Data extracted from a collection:
○ ○ ○ ○

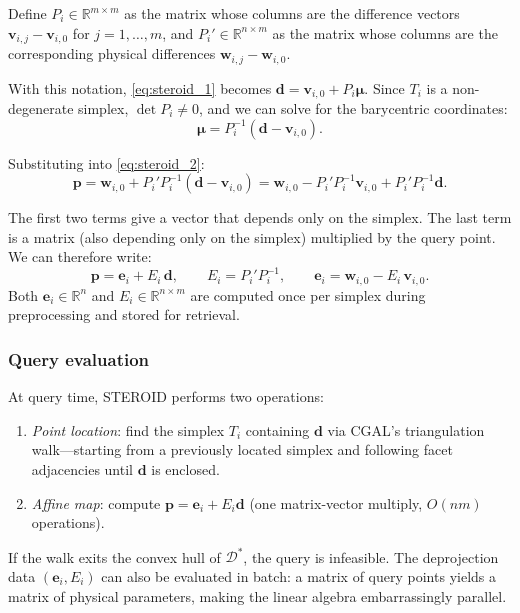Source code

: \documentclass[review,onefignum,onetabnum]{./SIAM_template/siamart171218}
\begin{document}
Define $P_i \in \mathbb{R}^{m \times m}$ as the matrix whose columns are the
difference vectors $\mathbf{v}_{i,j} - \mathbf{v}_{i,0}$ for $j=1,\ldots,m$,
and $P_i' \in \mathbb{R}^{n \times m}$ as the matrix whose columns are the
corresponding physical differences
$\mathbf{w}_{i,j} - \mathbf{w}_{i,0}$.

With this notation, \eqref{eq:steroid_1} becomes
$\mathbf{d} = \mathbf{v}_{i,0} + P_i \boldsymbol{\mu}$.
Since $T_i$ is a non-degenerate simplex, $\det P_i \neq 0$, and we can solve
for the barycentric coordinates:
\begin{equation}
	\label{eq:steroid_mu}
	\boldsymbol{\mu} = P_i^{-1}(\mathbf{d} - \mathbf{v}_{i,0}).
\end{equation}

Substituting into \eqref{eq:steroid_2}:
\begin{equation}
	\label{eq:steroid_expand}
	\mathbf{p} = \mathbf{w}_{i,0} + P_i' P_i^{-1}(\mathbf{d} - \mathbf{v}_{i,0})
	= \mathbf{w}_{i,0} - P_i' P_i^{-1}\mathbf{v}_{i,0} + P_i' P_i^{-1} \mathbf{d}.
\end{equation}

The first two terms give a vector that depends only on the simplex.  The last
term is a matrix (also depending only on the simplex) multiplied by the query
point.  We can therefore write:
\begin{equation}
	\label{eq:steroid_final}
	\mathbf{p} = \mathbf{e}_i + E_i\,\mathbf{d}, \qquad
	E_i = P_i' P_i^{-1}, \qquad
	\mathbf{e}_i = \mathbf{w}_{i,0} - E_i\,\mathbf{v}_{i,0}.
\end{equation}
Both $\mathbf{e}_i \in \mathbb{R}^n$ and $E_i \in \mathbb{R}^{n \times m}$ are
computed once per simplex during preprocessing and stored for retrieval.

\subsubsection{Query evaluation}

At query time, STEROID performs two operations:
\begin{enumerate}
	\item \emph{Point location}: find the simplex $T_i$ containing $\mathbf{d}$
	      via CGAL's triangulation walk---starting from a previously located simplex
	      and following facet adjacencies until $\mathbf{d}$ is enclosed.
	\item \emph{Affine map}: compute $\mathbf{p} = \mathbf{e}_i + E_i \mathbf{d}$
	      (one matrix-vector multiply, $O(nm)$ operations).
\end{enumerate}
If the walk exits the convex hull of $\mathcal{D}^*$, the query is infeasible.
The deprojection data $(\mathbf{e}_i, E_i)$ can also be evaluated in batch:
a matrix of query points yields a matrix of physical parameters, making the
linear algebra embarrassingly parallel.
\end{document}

○ ○ ○ ○

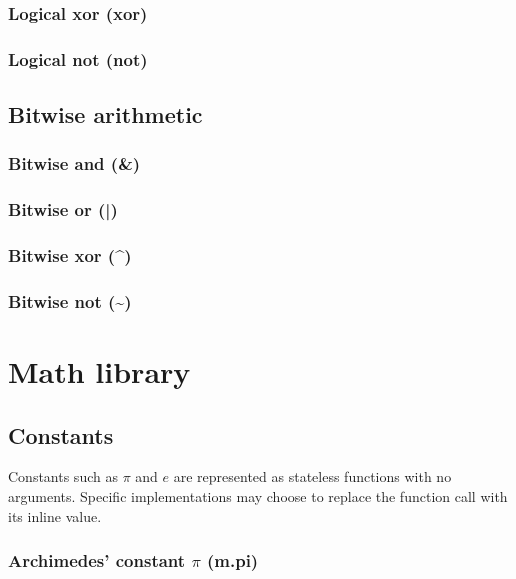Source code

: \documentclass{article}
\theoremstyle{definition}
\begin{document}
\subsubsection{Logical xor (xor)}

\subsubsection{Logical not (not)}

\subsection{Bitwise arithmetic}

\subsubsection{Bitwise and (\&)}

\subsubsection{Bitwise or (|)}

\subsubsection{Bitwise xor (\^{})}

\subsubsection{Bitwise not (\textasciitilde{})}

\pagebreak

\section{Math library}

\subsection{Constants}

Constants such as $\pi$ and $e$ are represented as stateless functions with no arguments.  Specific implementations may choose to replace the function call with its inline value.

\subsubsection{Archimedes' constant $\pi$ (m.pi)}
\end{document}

○ ○ ○ ○

= ASSIGNED TASK =
If a line in the data above holds the string "physical", copy it.

= EXERCISE ANSWER =
corresponding physical differences
a matrix of query points yields a matrix of physical parameters, making the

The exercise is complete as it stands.